“Orede, yes. I think we were shooting at each other there,” said Calhoun pleasantly. “Weren’t we?”
“Yes,” said the young man.
He was neither cordial nor antagonistic. He was impassive. Calhoun shrugged.
“Then we can take off immediately. Here’s the communicator and there’s the button. You might call the grid and arrange for us to be lifted.”
The young man seated himself at the control board. Very professionally, he went through the routine of preparing to lift by landing-grid, which routine has not changed in two hundred years. He went briskly ahead until the order to lift. Then Calhoun stopped him.
“Hold it!”
He pointed to the airlock. Both doors were open. The young man at the control board flushed vividly. One of the others closed and dogged the doors.
The ship lifted. Calhoun watched with seeming negligence. But he found occasion for a dozen corrections of procedure. This was presumably a training voyage of his own suggestion. Therefore, when the blueskin pilot would have flung the Med Ship into undirected overdrive, Calhoun grew stern. He insisted on a destination. He suggested Weald.

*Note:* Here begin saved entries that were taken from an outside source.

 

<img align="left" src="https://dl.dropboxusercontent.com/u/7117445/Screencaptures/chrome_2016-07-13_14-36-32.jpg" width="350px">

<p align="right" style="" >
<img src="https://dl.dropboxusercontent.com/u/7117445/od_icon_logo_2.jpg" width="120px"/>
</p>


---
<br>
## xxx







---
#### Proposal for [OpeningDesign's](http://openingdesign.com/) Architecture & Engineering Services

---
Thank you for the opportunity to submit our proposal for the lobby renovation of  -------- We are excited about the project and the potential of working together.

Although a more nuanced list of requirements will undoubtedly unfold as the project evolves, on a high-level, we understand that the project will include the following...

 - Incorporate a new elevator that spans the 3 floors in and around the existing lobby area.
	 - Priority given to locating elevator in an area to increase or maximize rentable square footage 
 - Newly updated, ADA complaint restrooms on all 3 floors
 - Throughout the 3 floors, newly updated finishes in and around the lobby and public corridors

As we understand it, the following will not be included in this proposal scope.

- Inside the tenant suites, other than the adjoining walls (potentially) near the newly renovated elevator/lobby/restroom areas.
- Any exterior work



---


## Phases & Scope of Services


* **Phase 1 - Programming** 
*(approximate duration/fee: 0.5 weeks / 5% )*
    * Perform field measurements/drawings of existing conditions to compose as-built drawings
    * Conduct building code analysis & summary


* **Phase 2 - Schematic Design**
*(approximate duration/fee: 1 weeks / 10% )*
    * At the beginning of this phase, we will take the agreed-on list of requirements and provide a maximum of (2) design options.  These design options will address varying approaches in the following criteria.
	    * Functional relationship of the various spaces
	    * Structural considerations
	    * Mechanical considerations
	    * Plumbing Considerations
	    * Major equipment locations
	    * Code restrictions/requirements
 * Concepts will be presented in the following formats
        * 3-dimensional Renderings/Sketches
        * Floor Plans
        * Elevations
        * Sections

The young men glanced at each other and accepted the suggestion. He made the acting pilot look up the intrinsic brightness of its sun and measure its apparent brightness from just off Dara. He made him estimate the change in brightness to be expected after so many hours in overdrive, if one broke out to measure.
The first blueskin student pilot ended a Calhoun-determined tour of duty with more respect for Calhoun then he’d had at the beginning. The second was anxious to show up better than the first. Calhoun drilled him in the use of brightness-charts, by which the changes in apparent brightness of stars between overdrive hops could be correlated with angular changes to give a three-dimensional picture of the nearer heavens.
It was a highly necessary art which had not been worked out on Dara, and the prospective astrogators became absorbed in this and other fine points of space-piloting. They’d done enough, in a few trips to Orede, to realize that they needed to know more. Calhoun showed them.
Calhoun did not try to make things easy for them. He was hungry and easily annoyed. It was sound training tactics to be severe, and to phrase all suggestions as commands. He put the four young men in command of the ship in turn, under his direction. He continued to use Weald as a destination, but he set up problems in which the Med Ship came out of overdrive pointing in an unknown direction and with a precessory motion.
He made the third of his students identify Weald in the celestial globe containing hundreds of millions of stars, and get on course in overdrive toward it. The fourth was suddenly required to compute the distance to Weald from such data as he could get from observation, without reference to any records.